> [Your objective]:
The lines to be copied run from the one containing "3. Open the extensions page in your browser." to the end of the material below; reproduce them exactly, including both ends, and nothing more.

> [Records for this task]:
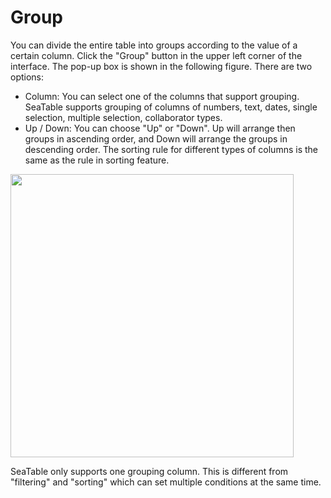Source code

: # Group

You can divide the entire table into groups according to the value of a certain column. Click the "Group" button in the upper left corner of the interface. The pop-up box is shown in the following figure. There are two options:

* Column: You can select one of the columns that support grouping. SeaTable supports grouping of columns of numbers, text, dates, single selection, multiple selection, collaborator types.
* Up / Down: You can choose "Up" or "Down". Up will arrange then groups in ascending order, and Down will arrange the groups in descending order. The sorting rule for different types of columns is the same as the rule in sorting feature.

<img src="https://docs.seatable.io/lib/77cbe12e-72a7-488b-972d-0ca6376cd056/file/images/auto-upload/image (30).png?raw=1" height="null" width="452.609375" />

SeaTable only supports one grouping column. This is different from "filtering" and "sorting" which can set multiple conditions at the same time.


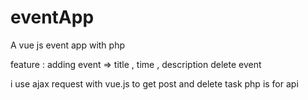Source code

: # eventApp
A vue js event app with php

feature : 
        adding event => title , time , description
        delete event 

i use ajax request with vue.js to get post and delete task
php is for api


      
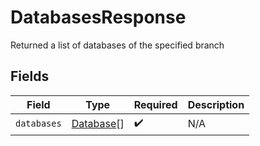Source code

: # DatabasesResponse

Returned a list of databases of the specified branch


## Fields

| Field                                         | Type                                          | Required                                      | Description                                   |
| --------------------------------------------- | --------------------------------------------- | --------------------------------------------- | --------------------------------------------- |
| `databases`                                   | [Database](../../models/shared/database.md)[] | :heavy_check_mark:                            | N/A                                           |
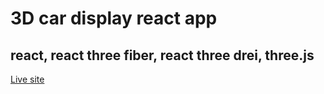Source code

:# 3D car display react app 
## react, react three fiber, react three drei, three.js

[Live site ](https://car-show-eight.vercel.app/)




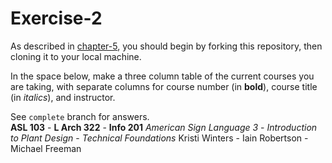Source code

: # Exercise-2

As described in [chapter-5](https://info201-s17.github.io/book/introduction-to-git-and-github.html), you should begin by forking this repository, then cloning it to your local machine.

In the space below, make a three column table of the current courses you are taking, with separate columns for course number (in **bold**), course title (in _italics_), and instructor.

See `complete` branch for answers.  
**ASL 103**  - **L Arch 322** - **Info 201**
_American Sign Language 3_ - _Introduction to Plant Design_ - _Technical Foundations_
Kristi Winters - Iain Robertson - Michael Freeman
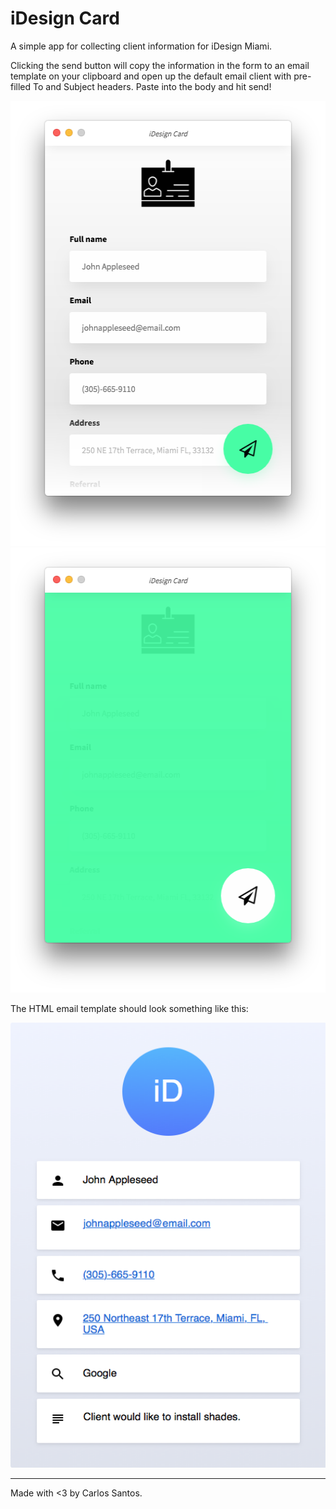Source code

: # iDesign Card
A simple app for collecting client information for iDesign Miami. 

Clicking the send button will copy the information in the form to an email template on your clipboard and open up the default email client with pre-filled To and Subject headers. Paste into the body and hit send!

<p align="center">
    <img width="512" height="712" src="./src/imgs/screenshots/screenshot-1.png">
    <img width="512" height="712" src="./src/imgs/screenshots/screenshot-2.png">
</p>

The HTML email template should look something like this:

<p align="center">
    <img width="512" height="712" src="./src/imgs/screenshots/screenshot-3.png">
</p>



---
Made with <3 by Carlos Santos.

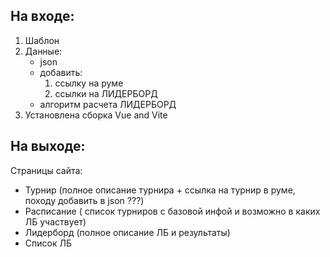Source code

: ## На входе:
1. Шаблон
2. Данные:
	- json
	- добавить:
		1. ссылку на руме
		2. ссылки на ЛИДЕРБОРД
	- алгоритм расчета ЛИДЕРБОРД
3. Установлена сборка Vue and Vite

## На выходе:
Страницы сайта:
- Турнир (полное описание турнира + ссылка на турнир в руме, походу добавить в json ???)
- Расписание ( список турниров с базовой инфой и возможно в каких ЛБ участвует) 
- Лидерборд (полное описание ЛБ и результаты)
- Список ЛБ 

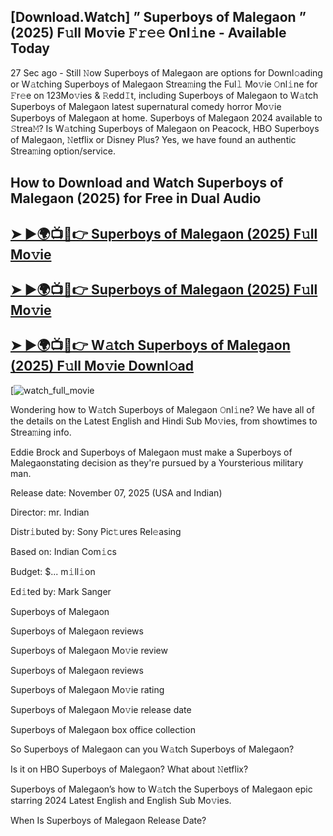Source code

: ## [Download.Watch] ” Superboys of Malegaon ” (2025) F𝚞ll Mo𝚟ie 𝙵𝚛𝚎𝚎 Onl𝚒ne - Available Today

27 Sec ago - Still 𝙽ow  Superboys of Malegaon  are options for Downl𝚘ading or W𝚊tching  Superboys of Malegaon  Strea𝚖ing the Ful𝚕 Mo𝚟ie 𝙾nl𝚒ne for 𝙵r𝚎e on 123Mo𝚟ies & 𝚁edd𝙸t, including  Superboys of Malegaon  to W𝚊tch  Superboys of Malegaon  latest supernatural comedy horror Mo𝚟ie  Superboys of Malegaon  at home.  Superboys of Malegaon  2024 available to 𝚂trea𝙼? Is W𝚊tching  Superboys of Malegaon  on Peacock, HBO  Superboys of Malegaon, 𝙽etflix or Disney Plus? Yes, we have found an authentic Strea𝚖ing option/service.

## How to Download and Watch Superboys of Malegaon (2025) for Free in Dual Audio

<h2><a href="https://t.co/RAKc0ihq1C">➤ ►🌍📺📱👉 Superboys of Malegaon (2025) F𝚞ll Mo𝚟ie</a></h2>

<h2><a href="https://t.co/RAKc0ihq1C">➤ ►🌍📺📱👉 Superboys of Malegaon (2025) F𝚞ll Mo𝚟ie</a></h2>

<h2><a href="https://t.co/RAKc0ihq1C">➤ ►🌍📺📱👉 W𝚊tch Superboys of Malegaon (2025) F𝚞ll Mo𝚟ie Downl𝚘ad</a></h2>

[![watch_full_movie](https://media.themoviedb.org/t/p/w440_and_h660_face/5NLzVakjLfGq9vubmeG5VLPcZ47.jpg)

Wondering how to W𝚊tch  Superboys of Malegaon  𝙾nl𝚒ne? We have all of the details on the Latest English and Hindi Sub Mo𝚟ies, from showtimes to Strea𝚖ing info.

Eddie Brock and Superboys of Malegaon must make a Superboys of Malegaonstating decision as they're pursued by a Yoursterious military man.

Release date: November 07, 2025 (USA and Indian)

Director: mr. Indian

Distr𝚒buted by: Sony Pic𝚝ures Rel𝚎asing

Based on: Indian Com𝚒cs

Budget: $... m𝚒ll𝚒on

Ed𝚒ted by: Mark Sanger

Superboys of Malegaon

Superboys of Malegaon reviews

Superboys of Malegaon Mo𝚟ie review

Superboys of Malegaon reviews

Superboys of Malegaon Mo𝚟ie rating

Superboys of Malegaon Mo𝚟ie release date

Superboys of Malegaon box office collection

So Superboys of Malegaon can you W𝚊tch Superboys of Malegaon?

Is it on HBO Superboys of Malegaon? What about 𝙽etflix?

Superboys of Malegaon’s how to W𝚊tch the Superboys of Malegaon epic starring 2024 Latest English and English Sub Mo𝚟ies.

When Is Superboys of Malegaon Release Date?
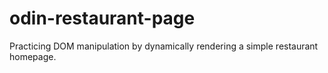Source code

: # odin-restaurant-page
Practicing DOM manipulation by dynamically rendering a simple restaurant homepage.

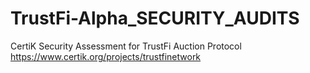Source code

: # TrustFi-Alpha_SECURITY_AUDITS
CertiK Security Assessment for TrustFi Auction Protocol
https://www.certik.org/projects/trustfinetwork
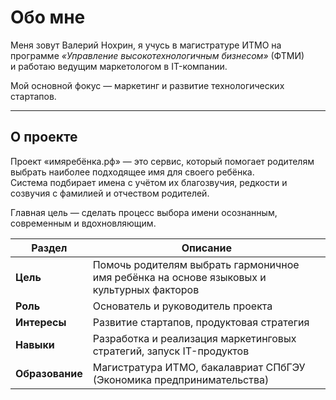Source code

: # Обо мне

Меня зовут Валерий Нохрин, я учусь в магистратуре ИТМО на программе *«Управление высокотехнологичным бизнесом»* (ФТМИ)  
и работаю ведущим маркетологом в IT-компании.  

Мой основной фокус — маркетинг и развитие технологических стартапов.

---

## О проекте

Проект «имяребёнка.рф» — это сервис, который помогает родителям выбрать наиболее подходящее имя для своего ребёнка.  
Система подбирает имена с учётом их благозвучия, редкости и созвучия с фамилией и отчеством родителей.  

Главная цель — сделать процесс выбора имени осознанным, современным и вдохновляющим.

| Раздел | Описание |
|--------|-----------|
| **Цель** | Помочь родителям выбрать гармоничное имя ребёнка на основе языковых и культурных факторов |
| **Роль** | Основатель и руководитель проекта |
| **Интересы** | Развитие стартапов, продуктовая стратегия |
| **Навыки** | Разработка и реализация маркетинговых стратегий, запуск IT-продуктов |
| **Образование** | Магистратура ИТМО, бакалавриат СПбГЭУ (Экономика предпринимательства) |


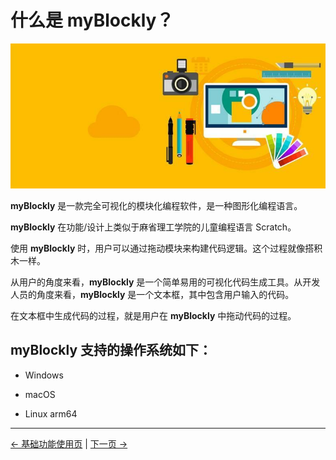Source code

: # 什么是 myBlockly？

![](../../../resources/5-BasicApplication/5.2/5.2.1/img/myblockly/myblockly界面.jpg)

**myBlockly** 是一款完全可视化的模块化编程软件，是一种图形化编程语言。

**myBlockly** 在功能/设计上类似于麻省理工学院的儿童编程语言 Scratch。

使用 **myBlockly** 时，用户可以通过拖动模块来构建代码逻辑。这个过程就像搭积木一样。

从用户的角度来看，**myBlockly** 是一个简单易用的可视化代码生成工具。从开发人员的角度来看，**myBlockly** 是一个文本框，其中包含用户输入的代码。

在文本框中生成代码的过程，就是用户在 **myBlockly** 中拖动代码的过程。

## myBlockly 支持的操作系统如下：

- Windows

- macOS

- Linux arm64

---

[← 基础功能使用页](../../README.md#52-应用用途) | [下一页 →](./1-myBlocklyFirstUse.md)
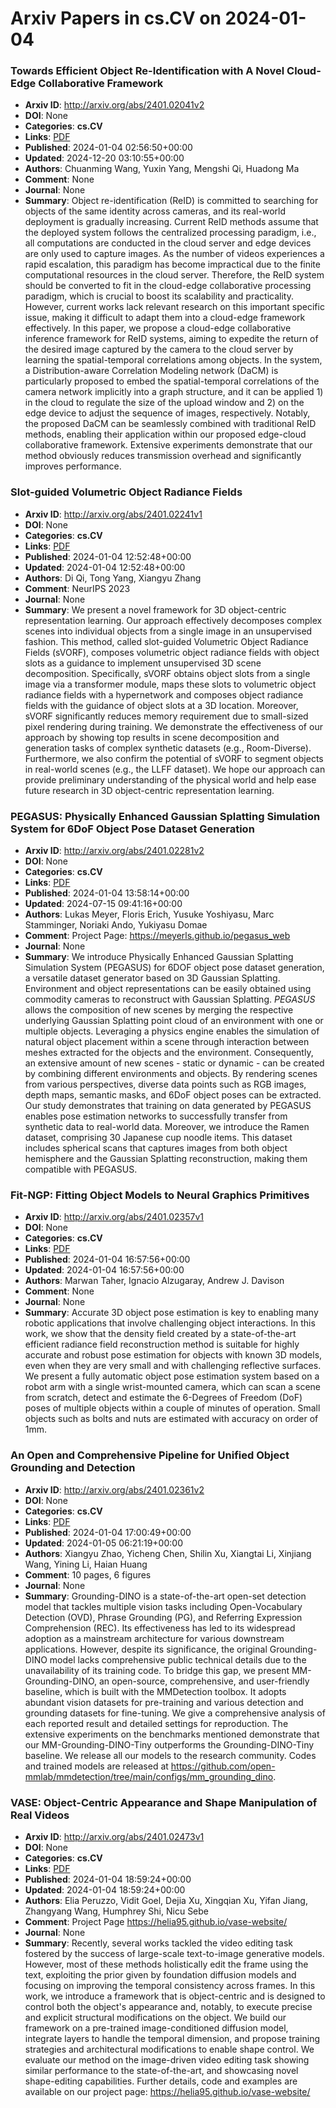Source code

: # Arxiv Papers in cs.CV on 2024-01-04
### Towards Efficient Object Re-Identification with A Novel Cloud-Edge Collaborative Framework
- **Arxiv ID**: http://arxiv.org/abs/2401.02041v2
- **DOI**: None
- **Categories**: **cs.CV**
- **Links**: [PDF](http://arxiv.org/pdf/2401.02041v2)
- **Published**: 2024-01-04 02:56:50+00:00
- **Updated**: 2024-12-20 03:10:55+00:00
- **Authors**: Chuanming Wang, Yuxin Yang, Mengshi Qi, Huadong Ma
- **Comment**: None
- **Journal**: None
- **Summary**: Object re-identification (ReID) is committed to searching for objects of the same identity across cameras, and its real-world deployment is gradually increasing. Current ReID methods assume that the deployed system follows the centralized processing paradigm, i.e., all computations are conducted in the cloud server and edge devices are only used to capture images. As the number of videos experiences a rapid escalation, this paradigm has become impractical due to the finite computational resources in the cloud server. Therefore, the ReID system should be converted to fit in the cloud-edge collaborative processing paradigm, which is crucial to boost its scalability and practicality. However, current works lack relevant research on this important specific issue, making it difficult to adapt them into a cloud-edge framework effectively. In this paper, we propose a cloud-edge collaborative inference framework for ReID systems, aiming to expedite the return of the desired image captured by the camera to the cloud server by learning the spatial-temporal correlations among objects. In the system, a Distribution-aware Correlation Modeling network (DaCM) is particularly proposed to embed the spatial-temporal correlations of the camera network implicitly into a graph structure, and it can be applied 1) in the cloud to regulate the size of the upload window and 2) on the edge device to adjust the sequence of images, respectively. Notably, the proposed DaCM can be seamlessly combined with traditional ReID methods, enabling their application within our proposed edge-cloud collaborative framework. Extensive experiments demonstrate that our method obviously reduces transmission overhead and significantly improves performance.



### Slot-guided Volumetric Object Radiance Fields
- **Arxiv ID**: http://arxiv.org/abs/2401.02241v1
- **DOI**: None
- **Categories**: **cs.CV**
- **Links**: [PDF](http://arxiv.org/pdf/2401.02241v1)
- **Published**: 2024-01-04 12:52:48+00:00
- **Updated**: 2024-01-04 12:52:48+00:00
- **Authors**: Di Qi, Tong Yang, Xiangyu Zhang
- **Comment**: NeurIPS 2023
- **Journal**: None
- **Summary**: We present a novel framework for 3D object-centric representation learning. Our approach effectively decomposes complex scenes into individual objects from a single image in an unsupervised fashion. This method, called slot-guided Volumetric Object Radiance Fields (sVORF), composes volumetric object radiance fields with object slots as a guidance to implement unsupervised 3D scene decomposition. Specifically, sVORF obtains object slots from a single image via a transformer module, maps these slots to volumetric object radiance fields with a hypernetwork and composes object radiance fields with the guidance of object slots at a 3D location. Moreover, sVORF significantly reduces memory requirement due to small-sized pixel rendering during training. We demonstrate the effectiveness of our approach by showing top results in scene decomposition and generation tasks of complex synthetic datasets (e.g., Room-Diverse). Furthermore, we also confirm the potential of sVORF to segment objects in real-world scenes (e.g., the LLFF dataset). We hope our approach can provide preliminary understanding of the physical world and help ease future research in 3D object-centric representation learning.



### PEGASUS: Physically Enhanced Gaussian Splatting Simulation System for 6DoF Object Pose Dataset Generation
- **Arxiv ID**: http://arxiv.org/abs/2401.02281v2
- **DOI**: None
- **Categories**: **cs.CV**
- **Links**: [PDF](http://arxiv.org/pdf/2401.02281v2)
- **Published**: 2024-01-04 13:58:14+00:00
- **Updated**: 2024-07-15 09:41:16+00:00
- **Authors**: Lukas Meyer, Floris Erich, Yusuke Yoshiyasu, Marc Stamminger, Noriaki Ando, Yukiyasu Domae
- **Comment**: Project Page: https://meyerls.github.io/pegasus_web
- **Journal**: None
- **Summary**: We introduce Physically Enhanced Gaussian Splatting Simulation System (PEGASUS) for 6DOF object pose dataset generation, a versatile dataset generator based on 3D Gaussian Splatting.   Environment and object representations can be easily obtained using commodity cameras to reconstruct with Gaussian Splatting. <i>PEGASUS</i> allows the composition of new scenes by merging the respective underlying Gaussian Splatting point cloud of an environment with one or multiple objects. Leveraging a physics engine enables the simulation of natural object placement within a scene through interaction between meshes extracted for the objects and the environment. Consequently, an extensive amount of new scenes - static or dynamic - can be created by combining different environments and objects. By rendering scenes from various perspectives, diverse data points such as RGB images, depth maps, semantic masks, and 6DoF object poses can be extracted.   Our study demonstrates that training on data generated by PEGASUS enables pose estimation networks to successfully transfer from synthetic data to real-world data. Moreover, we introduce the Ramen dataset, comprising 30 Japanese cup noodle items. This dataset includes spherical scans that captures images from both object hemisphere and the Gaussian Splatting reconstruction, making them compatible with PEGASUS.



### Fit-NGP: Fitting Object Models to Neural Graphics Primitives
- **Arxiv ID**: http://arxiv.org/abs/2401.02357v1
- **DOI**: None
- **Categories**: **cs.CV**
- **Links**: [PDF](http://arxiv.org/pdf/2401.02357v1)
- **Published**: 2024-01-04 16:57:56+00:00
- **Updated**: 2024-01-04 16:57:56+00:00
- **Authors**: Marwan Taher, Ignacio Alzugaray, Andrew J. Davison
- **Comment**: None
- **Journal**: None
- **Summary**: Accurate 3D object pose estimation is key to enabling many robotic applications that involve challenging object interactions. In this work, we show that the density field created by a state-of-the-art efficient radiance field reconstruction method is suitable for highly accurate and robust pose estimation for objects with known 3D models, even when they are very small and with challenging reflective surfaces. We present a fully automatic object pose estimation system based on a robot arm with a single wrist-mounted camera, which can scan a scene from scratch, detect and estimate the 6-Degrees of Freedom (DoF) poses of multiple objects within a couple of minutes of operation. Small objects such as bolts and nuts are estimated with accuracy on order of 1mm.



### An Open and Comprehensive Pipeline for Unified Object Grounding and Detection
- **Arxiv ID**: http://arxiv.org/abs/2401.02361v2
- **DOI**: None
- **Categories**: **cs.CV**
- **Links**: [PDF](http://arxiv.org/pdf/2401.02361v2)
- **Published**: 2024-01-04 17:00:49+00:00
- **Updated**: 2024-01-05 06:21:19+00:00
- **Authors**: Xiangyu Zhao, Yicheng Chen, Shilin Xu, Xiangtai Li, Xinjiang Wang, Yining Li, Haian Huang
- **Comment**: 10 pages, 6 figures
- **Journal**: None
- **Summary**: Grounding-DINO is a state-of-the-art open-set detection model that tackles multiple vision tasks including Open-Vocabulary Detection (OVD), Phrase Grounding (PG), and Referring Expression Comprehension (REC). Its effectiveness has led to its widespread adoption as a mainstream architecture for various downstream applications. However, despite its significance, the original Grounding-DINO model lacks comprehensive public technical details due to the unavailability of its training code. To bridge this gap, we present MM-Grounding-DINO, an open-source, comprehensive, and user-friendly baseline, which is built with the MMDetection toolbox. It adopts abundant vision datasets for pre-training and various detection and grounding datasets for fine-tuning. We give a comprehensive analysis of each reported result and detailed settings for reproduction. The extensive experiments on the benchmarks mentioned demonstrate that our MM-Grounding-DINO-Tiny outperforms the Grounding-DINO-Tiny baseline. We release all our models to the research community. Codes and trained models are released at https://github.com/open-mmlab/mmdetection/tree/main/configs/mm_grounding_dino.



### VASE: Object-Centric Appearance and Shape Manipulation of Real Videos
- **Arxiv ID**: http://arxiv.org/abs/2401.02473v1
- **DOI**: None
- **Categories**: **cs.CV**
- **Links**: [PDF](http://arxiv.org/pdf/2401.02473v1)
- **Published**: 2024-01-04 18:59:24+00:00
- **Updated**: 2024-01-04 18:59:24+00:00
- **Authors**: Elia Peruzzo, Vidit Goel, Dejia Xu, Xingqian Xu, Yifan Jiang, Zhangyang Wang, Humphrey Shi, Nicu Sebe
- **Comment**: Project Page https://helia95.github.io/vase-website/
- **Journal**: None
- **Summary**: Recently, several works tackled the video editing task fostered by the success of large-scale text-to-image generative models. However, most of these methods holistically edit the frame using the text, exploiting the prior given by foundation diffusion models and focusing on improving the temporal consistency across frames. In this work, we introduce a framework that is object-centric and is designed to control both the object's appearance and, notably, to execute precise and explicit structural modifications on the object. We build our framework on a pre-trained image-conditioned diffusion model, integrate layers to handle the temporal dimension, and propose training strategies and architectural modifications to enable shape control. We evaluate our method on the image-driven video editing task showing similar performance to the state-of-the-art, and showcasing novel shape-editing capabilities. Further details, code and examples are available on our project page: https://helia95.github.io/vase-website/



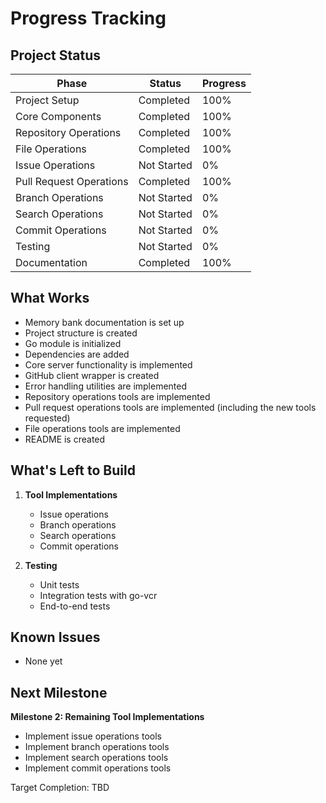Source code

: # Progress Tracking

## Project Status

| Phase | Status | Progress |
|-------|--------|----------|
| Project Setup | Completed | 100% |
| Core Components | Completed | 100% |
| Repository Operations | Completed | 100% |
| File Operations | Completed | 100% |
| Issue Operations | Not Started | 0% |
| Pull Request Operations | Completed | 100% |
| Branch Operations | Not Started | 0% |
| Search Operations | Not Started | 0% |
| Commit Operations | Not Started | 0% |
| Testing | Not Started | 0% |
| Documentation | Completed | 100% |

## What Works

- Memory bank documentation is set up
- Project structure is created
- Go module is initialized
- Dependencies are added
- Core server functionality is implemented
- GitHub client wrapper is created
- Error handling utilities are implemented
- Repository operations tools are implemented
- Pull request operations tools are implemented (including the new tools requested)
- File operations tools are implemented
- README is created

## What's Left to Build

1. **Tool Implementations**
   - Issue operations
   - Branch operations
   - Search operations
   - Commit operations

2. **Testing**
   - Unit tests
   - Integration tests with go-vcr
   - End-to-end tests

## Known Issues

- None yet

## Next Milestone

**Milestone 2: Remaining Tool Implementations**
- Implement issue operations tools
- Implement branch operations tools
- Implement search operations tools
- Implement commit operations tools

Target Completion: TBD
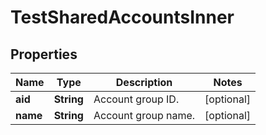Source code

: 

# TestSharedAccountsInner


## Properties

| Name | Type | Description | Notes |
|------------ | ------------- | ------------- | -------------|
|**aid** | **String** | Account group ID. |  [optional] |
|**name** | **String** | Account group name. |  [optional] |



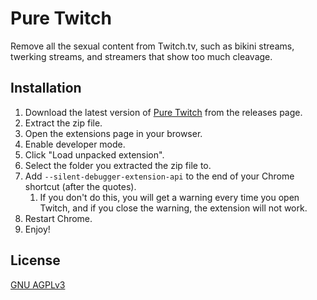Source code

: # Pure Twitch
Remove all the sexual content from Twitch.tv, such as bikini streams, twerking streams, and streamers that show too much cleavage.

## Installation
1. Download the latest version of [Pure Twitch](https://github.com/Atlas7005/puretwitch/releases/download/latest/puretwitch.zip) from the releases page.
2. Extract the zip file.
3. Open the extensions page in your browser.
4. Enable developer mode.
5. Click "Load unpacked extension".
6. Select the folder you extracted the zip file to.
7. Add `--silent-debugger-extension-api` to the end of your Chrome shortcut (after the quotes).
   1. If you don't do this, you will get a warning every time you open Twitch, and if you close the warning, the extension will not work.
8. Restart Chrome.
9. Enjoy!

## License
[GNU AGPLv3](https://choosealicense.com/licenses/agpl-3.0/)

> [Task solution]:
3. Open the extensions page in your browser.
4. Enable developer mode.
5. Click "Load unpacked extension".
6. Select the folder you extracted the zip file to.
7. Add `--silent-debugger-extension-api` to the end of your Chrome shortcut (after the quotes).
   1. If you don't do this, you will get a warning every time you open Twitch, and if you close the warning, the extension will not work.
8. Restart Chrome.
9. Enjoy!

## License
[GNU AGPLv3](https://choosealicense.com/licenses/agpl-3.0/)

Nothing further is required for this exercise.